Raymundo Rivapalacio
En cada campaña presidencial, Andrés Manuel López Obrador
tiene una curva de aprendizaje. El político primitivo pero carismático que ganó
la jefatura de gobierno del entonces Distrito Federal en 2000, se convirtió en
un líder popular que emergió como el líder insustituible de la izquierda
social, cuya visión corta lo llevó a crear una estructura electoral paralela al
PRD en 2006 que acompañó a su soberbia durante la campaña presidencial, y al
final su derrota. En 2012 ya no utilizó las frases peyorativas que seis años
antes le quitaron puntos, y aprendió que la política moderna obliga a
participar de ejercicios democráticos, sin festejar antes de tiempo, junto con
un cambio de tono en el discurso que le dio redituó grande hasta que se
enconchó sin responder nada convincente cuando le preguntaban si, en caso de
perder, aceptaría la derrota. En 2018, lo que se ve en el revigorizado López
Obrador, es un político más maduro que ha cambiado la semántica y los
decibeles. Los resultados son asombrosos.

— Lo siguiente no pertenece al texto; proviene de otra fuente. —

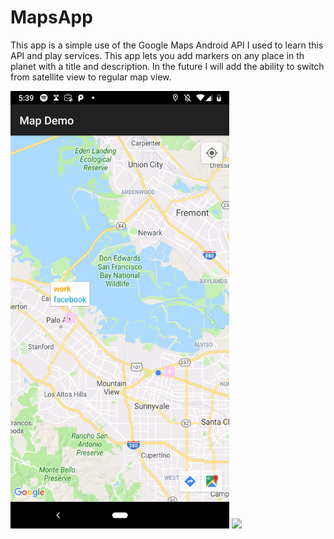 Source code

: # MapsApp

This app is a simple use of the Google Maps Android API I used to learn this API and play services. This app lets you add markers on any place in th planet with a title and description. In the future I will add the ability to switch from satellite view to regular map view.

<img src="app.png" width="350" />


<img src="https://imgur.com/7JBY1H8" width="350" />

Un estudio lingüístico de López Obrador, realizado por
linguakit.com, muestra cómo, sin alterar su visión de país y los objetivos
políticos, económicos y sociales que ha mantenido por más de dos generaciones,
el mensaje del político ha evolucionado significativamente. En 2005, el año en
que el gobierno de Vicente Fox logró su desafuero y a punto estuvo de meterlo
en la cárcel –por un delito menor de carácter administrativo-, su palabra más
utilizada en los discursos era “mala leche”. Expresiones que utilizó en ese
entonces como “golpe artero” o “actos autoritarios”, entraron bien en su
clientela incondicional y en algunos sectores de clases medias, pero comenzaron
a mostrar una cara autoritaria, tan ominosa como lo que criticaba, además de
intolerante y belicosa.
El discurso teológico de López Obrador, cuya visión del mundo
no tenía grises y todo era ricos o pobres, buenos o malos, penetró
poderosamente en el psique religioso mexicano, y se ha mantenido fuerte por la
consistencia del mensaje y la congruencia de sus ideas. Pero la parte
beligerante, o actitudes de desprecio más asociadas al PRI que tanto criticaba
–como el no querer debatir porque su ventaja en las encuestas era amplia-, y la
forma como se expresaba peyorativamente de sus adversarios y buscaba
ridiculizarlos, alienó a sectores con capacidad económica que se sumaron, con
aportaciones financieras, a sus adversarios en las urnas. En las elecciones de
2012 mejoró notoriamente su mensaje y tono, pero se mantuvo ideológicamente en
el maniqueísmo que volvió a hacerlo caer en la trampa del silencio cuando un
mes antes de la elección no supo contestar si reconocería la derrota en caso de
perder en las urnas.
En 2017, su discurso ha cambiado por completo. Ya tiene
grises, donde no todos los ricos son malos, ni todos los políticos tienen que
irse al diablo. Es más incluyente y se muestra tolerante. La belicosidad,
cuando menos hasta ahora, se ha acotado a las arengas políticas cuando el caso
lo merece, sin que haya asustado a muchos, como otrora, sino persuadido de que
el López Obrador que ven ahora, ha renacido. El análisis lingüístico de
linguakit.com soporta el cambio de mensaje, sin alterar el fondo. La “mala fe”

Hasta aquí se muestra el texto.